Most academic research labs do not have any (official) structure. This makes sense since scientists do their best work when they are as unconstrained as possible and any sign of hierarchy decreases creativity and innovation. I get that. But when we started to have more than 20 lab members, I did find it essential to delegate certain mentoring/oversight role and to organize the lab.

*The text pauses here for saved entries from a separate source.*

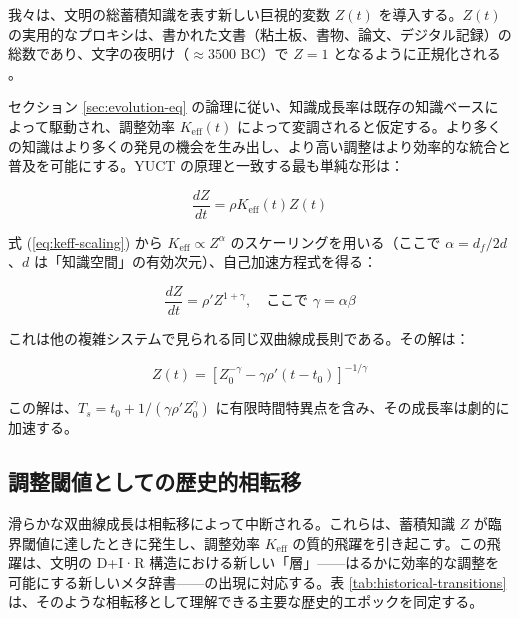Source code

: \documentclass[12pt,a4paper]{article}
\newcommand{\df}{d_{\!f}}
\theoremstyle{remark}
\begin{document}
	我々は、文明の総蓄積知識を表す新しい巨視的変数 \(Z(t)\) を導入する。\(Z(t)\) の実用的なプロキシは、書かれた文書（粘土板、書物、論文、デジタル記録）の総数であり、文字の夜明け（\(\approx 3500\) BC）で \(Z=1\) となるように正規化される \cite{Buringh2009, Desai2026}。
	
	セクション \ref{sec:evolution-eq} の論理に従い、知識成長率は既存の知識ベースによって駆動され、調整効率 \(K_{\text{eff}}(t)\) によって変調されると仮定する。より多くの知識はより多くの発見の機会を生み出し、より高い調整はより効率的な統合と普及を可能にする。YUCT の原理と一致する最も単純な形は：
	
	\begin{equation}
		\frac{dZ}{dt} = \rho K_{\text{eff}}(t) Z(t)
		\label{eq:Z-growth}
	\end{equation}
	
	式 (\ref{eq:keff-scaling}) から \(K_{\text{eff}} \propto Z^{\alpha}\) のスケーリングを用いる（ここで \(\alpha = \df/2d\)、\(d\) は「知識空間」の有効次元）、自己加速方程式を得る：
	
	\begin{equation}
		\frac{dZ}{dt} = \rho' Z^{1+\gamma}, \quad \text{ここで } \gamma = \alpha \beta
		\label{eq:Z-self-accel}
	\end{equation}
	
	これは他の複雑システムで見られる同じ双曲線成長則である。その解は：
	
	\begin{equation}
		Z(t) = \left[ Z_0^{-\gamma} - \gamma \rho' (t - t_0) \right]^{-1/\gamma}
		\label{eq:Z-hyperbolic}
	\end{equation}
	
	この解は、\(T_s = t_0 + 1/(\gamma \rho' Z_0^{\gamma})\) に有限時間特異点を含み、その成長率は劇的に加速する。
	
	\subsection{調整閾値としての歴史的相転移}
	
	滑らかな双曲線成長は相転移によって中断される。これらは、蓄積知識 \(Z\) が臨界閾値に達したときに発生し、調整効率 \(K_{\text{eff}}\) の質的飛躍を引き起こす。この飛躍は、文明の D+I·R 構造における新しい「層」——はるかに効率的な調整を可能にする新しいメタ辞書——の出現に対応する。表 \ref{tab:historical-transitions} は、そのような相転移として理解できる主要な歴史的エポックを同定する。
	
\end{document}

So we decided to organize the lab into three teams: target identification (role of oscillations in behavior and psychiatric symptoms, systems and cognitive neuroscience), target engagement (how to brain activity patterns respond to stimulation, enhance temporal and spatial targeting, computational neuroscience, in vitro experiments), and target validation (clinical trials to see if our new brain stimulation paradigms actually help to change lives!). There is no "classical hierarchy" but each team has one postdoc who takes the role of the team facilitator. They help mentor team members and organize a weekly meeting of the team at which I am on purpose not present. Just because ideas will flow more freely and people will be less nervous when I am not there. Hate those facts but that is part of being a PI. I meet with the team facilitators every week to discuss what issues have come up and require my attention.
We have implemented this change few months ago and overall things are going really well. I have more time to focus on scientific and mentoring challenges and at the same time I have empowered the lab to be a team of awesome scientists even when I am not present! I will do my usual annual anonymous survey at the end of the year and will offer a follow up post on how this reorganization is perceived by the lab members.